The reason for the delay, of course, is the vast number of incidents overwhelming the crews that need to clean them up (and, the mailing list reports suggest, the exhaustion of workers who need to commute hours to get here, as people in such lines of work can't possibly afford to live here, but that's another matter). It hasn't hit us personally, which is good, because right now I'm buried in collating all the corrections for the proofs of the next issue of Tolkien Studies (that's the long-delayed 2022 issue), including some confusions that the publisher made of the illustrations (mostly musical scores) in one article, rendered more hazardous by their having renumbered them all. We missed one of the glitches ourselves; fortunately the author noticed it. Read your proofs, authors! Deadline is tight, and I don't need inaccessibility to my computer right now.

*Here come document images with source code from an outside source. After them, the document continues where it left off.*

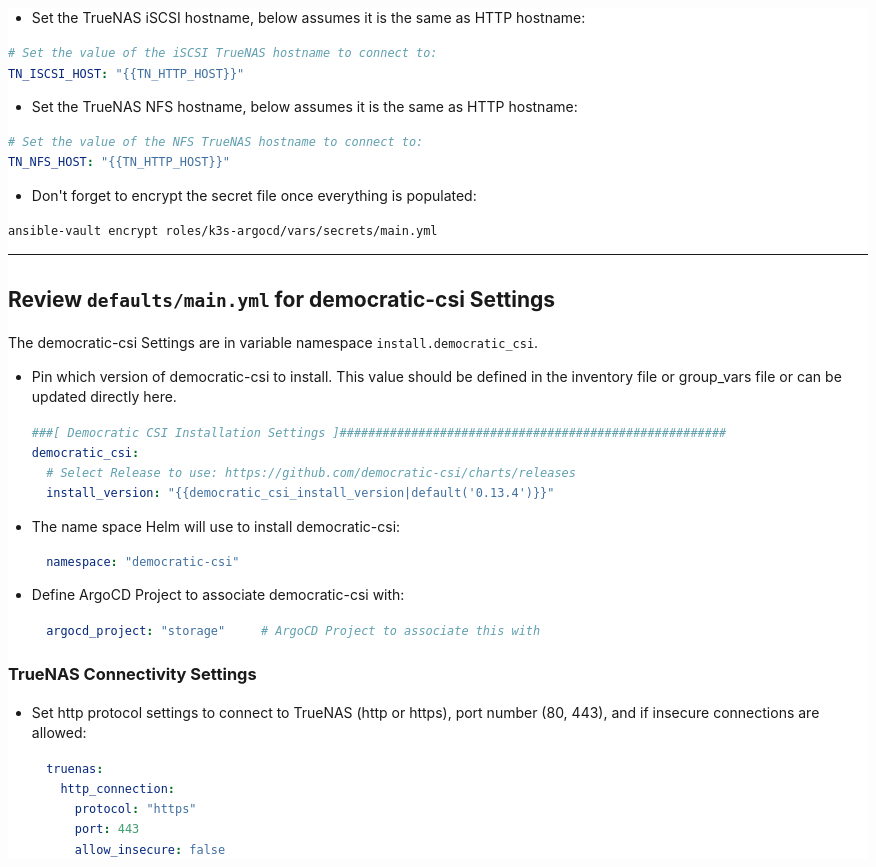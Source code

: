 * Set the TrueNAS iSCSI hostname, below assumes it is the same as HTTP hostname:

```yml
# Set the value of the iSCSI TrueNAS hostname to connect to:
TN_ISCSI_HOST: "{{TN_HTTP_HOST}}"
```

* Set the TrueNAS NFS hostname, below assumes it is the same as HTTP hostname:

```yml
# Set the value of the NFS TrueNAS hostname to connect to:
TN_NFS_HOST: "{{TN_HTTP_HOST}}"
```

* Don't forget to encrypt the secret file once everything is populated:

```shell
ansible-vault encrypt roles/k3s-argocd/vars/secrets/main.yml 
```

---

## Review `defaults/main.yml` for democratic-csi Settings

The democratic-csi Settings are in variable namespace `install.democratic_csi`.

* Pin which version of democratic-csi to install. This value should be defined in the inventory file or group_vars file or can be updated directly here.

  ```yml
  ###[ Democratic CSI Installation Settings ]######################################################  
  democratic_csi:
    # Select Release to use: https://github.com/democratic-csi/charts/releases
    install_version: "{{democratic_csi_install_version|default('0.13.4')}}"
  ```

* The name space Helm will use to install democratic-csi:

  ```yml
    namespace: "democratic-csi"
  ```

* Define ArgoCD Project to associate democratic-csi with:

  ```yaml
    argocd_project: "storage"     # ArgoCD Project to associate this with
  ```

### TrueNAS Connectivity Settings

* Set http protocol settings to connect to TrueNAS (http or https), port number (80, 443), and if insecure connections are allowed:

  ```yml
    truenas:
      http_connection:
        protocol: "https"
        port: 443
        allow_insecure: false
  ```
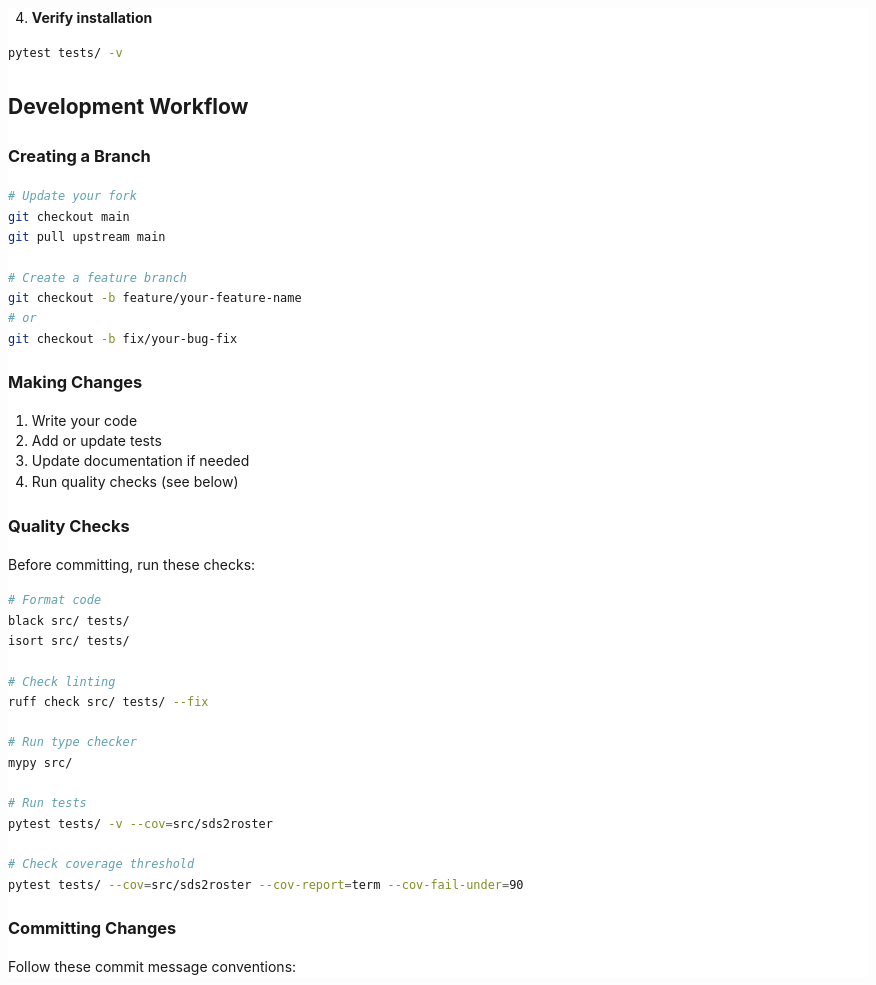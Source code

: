 4. **Verify installation**

```bash
pytest tests/ -v
```

## Development Workflow

### Creating a Branch

```bash
# Update your fork
git checkout main
git pull upstream main

# Create a feature branch
git checkout -b feature/your-feature-name
# or
git checkout -b fix/your-bug-fix
```

### Making Changes

1. Write your code
2. Add or update tests
3. Update documentation if needed
4. Run quality checks (see below)

### Quality Checks

Before committing, run these checks:

```bash
# Format code
black src/ tests/
isort src/ tests/

# Check linting
ruff check src/ tests/ --fix

# Run type checker
mypy src/

# Run tests
pytest tests/ -v --cov=src/sds2roster

# Check coverage threshold
pytest tests/ --cov=src/sds2roster --cov-report=term --cov-fail-under=90
```

### Committing Changes

Follow these commit message conventions:
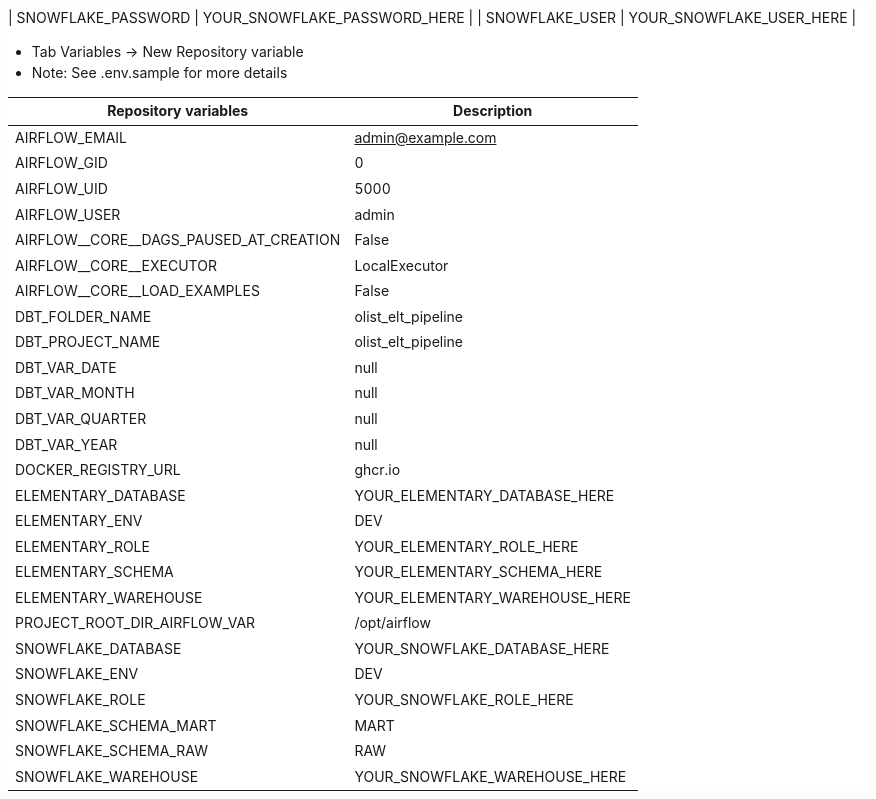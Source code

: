 | SNOWFLAKE_PASSWORD                      | YOUR_SNOWFLAKE_PASSWORD_HERE                                |
| SNOWFLAKE_USER                          | YOUR_SNOWFLAKE_USER_HERE                                    |

- Tab Variables → New Repository variable
- Note: See .env.sample for more details

| Repository variables                   | Description                    |
|----------------------------------------|--------------------------------|
| AIRFLOW_EMAIL                          | admin@example.com              |
| AIRFLOW_GID                            | 0                              |
| AIRFLOW_UID                            | 5000                           |
| AIRFLOW_USER                           | admin                          |
| AIRFLOW__CORE__DAGS_PAUSED_AT_CREATION | False                          |
| AIRFLOW__CORE__EXECUTOR                | LocalExecutor                  |
| AIRFLOW__CORE__LOAD_EXAMPLES           | False                          |
| DBT_FOLDER_NAME                        | olist_elt_pipeline             |
| DBT_PROJECT_NAME                       | olist_elt_pipeline             |
| DBT_VAR_DATE                           | null                           |
| DBT_VAR_MONTH                          | null                           |
| DBT_VAR_QUARTER                        | null                           |
| DBT_VAR_YEAR                           | null                           |
| DOCKER_REGISTRY_URL                    | ghcr.io                        |
| ELEMENTARY_DATABASE                    | YOUR_ELEMENTARY_DATABASE_HERE  |
| ELEMENTARY_ENV                         | DEV                            |
| ELEMENTARY_ROLE                        | YOUR_ELEMENTARY_ROLE_HERE      |
| ELEMENTARY_SCHEMA                      | YOUR_ELEMENTARY_SCHEMA_HERE    |
| ELEMENTARY_WAREHOUSE                   | YOUR_ELEMENTARY_WAREHOUSE_HERE |
| PROJECT_ROOT_DIR_AIRFLOW_VAR           | /opt/airflow                   |
| SNOWFLAKE_DATABASE                     | YOUR_SNOWFLAKE_DATABASE_HERE   |
| SNOWFLAKE_ENV                          | DEV                            |
| SNOWFLAKE_ROLE                         | YOUR_SNOWFLAKE_ROLE_HERE       |
| SNOWFLAKE_SCHEMA_MART                  | MART                           |
| SNOWFLAKE_SCHEMA_RAW                   | RAW                            |
| SNOWFLAKE_WAREHOUSE                    | YOUR_SNOWFLAKE_WAREHOUSE_HERE  |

I had to dodge some fallen trees on a drive home from the City after the previous storm cycle last month, but this one hasn't been much to me personally, except for the twice-canceled Sondheim show. I did have to go out in the height of the rain for a medical appointment some distance away, but having repeatedly to hold my breath while they ran the ultrasound was more discomforting than anything involved in driving there. It currently looks as if our area will be spared the brunt of the next storm coming in a couple of days, though down south the San Bernardino Mountains towns that were socked in with snowfall may be getting more of it; the news article didn't specify that. In the meantime, between storms, it's cracking 70 F for the first time this year. There will be plenty more where that came from. I almost didn't need a jacket last night attending a concert by the Philharmonia Baroque and Apollo's Fire presenting a variety of diaspora Jewish ethnic music. Next week I'm attending a concert of wind chamber music by victims of the Nazi Holocaust, and this seemed like an appropriate prelude. Some of it was pretty haunting.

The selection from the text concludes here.